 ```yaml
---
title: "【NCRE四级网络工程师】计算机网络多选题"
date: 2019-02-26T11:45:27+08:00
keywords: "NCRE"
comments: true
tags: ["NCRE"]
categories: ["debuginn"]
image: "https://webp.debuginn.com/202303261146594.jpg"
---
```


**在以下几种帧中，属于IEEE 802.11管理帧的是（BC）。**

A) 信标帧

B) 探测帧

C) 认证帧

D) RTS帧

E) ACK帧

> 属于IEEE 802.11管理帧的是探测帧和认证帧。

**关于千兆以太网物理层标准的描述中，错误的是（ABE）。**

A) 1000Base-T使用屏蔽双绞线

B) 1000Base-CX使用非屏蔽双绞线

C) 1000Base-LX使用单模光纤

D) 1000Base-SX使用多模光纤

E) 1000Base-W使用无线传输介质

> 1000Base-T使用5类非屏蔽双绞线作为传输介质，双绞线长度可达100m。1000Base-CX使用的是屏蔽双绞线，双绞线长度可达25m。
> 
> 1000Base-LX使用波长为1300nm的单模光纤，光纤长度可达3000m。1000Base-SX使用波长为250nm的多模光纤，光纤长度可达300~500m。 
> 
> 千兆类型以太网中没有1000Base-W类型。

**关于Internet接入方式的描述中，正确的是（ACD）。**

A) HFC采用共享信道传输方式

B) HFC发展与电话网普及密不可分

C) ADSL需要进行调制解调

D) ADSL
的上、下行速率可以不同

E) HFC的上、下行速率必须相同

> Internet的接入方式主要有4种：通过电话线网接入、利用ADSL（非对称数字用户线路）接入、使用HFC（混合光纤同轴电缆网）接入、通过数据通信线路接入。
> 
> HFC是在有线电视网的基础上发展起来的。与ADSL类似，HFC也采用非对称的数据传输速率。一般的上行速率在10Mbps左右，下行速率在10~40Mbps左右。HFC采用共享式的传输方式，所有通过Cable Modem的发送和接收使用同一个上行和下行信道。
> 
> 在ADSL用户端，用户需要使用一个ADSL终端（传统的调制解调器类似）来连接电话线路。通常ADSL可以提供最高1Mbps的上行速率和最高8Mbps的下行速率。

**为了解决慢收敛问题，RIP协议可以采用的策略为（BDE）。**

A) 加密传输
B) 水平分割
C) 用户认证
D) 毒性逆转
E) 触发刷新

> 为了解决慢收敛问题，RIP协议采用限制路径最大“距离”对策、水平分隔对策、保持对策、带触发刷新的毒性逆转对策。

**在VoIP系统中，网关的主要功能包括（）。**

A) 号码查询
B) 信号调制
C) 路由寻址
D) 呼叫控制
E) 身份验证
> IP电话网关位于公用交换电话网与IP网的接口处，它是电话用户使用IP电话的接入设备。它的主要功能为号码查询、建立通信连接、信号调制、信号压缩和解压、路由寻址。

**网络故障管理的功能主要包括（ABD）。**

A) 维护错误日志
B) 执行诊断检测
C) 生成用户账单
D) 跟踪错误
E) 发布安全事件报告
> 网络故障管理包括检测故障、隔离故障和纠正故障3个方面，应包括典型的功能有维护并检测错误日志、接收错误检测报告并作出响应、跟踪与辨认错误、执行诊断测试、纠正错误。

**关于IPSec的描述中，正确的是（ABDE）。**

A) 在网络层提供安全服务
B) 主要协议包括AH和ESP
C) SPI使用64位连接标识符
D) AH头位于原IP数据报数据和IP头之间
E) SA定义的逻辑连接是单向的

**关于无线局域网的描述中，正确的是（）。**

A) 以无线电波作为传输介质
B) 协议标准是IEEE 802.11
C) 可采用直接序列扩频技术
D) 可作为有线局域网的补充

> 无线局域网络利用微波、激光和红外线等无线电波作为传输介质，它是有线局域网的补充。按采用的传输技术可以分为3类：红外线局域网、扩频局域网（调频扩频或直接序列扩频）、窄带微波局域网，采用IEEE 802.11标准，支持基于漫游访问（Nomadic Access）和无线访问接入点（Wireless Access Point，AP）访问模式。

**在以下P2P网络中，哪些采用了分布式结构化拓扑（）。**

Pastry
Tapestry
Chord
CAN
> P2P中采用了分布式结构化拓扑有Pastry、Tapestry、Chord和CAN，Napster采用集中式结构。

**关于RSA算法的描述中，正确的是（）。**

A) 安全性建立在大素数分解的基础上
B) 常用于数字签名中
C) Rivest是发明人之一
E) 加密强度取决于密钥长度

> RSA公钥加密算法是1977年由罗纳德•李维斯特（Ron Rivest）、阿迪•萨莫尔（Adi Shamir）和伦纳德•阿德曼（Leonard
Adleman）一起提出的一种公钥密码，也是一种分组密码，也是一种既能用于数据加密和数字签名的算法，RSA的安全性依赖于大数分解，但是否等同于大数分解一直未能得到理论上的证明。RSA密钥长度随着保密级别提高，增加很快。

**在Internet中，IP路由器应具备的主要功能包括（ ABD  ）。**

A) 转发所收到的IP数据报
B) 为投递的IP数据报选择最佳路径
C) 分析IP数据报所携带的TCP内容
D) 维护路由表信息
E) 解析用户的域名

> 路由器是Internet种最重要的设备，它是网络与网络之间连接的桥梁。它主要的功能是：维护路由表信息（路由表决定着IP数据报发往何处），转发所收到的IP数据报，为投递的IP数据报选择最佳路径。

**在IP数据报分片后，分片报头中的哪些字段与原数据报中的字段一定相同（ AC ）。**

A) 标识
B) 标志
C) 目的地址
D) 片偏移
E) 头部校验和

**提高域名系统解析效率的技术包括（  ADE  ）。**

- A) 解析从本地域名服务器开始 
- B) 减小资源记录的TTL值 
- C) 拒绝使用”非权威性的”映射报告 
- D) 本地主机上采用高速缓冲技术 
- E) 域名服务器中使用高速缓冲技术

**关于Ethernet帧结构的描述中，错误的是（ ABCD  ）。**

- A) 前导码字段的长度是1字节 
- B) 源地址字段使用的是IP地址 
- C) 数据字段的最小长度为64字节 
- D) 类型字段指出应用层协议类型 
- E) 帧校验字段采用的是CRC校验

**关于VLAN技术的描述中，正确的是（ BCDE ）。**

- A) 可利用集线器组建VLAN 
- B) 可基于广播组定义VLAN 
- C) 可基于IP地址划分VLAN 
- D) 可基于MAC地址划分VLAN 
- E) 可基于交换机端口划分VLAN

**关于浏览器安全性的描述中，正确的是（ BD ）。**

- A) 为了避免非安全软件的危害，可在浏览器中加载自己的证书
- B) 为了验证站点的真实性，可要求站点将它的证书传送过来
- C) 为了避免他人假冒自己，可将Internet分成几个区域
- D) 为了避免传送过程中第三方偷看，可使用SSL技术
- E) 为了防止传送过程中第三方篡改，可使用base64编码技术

Aim of the exercise >>
Return, unchanged, the run of lines above that opens with the line containing "A) 安全性建立在大素数分解的基础上" and closes with the line containing "Adleman）一起提出的一". Include both.

Worked solution >>
A) 安全性建立在大素数分解的基础上
B) 常用于数字签名中
C) Rivest是发明人之一
E) 加密强度取决于密钥长度

> RSA公钥加密算法是1977年由罗纳德•李维斯特（Ron Rivest）、阿迪•萨莫尔（Adi Shamir）和伦纳德•阿德曼（Leonard
Adleman）一起提出的一种公钥密码，也是一种分组密码，也是一种既能用于数据加密和数字签名的算法，RSA的安全性依赖于大数分解，但是否等同于大数分解一直未能得到理论上的证明。RSA密钥长度随着保密级别提高，增加很快。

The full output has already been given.